Monday, June 03, 2013

Ky. cable-news outfit looks at America's poorest county, and changes residents hope to make

Owsley County, Kentucky, is consistently ranked as one of the poorest counties in the U.S. Trying to look beyond the numbers, and get to the heart of the county and its people, cn|2, a news service of the Insight cable television company, aired a multi-part series examining the challenges the county is facing, and the ways in which residents are trying to improve the quality of life in the area.

Of the 4,722 people living in the county, more than 39 percent live below the federal poverty line, and the average median household income is $19,344, less than half the average of the rest of the state, Don Weber reports. Seventeen percent of U.S. citizens receive government support, but the number is about three times as high in Owsley County, where 53 percent receive government benefits.

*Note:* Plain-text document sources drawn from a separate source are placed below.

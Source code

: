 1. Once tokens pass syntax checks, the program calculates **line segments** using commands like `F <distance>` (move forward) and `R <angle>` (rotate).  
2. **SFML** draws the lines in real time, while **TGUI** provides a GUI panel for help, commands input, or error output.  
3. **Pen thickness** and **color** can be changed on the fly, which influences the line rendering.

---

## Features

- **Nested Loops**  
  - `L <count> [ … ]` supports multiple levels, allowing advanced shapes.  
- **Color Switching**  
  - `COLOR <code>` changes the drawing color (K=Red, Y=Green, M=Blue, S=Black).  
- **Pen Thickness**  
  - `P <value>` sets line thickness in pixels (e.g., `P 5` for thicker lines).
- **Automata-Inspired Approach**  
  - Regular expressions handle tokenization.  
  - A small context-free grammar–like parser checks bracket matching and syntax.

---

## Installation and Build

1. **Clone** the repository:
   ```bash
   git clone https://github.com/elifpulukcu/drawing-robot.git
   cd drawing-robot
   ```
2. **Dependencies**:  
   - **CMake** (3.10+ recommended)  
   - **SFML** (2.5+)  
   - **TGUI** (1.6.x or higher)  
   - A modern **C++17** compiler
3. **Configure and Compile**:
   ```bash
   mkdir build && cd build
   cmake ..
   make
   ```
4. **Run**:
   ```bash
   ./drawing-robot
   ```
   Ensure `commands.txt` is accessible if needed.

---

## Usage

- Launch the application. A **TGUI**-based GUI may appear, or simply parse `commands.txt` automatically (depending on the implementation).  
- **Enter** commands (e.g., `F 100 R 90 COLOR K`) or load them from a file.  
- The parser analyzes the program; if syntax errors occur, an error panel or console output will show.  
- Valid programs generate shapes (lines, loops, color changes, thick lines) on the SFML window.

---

Poverty, substandard housing, lack of education, drug addiction and hunger are serious hurdles for people in a county labeled by the U.S. census as the poorest in the country, cn|2 reports. But many Owsley County residents are trying to make a difference.

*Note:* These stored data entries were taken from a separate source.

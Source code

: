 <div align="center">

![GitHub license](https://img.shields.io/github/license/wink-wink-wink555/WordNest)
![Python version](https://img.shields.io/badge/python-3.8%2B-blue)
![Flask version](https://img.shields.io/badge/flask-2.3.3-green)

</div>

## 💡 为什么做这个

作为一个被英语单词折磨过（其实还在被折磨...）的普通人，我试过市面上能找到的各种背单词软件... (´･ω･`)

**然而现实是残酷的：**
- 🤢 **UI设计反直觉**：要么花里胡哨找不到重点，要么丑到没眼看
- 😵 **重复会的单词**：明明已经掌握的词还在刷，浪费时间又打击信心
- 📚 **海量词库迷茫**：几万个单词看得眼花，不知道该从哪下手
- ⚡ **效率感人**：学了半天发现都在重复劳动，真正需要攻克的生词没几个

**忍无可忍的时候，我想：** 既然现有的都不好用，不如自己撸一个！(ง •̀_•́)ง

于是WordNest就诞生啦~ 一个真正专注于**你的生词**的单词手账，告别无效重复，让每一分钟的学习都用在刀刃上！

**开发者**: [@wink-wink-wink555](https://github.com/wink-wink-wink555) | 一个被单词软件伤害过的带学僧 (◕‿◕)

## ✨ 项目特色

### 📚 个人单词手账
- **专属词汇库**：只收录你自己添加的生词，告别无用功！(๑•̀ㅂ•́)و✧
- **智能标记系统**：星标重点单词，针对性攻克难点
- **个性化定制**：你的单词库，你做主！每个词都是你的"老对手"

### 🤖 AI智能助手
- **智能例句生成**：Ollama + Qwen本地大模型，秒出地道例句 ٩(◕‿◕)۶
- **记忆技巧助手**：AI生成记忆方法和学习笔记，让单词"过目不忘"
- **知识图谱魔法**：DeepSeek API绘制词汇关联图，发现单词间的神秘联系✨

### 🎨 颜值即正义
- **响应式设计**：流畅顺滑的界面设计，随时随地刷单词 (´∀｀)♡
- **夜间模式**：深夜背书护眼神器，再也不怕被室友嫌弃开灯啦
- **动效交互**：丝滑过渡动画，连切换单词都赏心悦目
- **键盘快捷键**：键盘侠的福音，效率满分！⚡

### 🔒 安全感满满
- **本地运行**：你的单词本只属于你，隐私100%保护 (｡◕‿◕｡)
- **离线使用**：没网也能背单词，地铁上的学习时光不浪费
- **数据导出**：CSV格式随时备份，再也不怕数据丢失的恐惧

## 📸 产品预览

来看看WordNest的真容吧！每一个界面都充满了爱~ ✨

Weber reports on a woman who was born and raised in the county, but returned after retirement to fight hunger first hand. In another story, cn|2 looked at one organization trying to create a better environment for residents in the county. In the final story, Weber took a look at a critical area in the future of the county, young people. In an area where only 56 percent of adults have a high school diploma, Weber reports on what the schools are doing to change the culture and improve student interest and performance.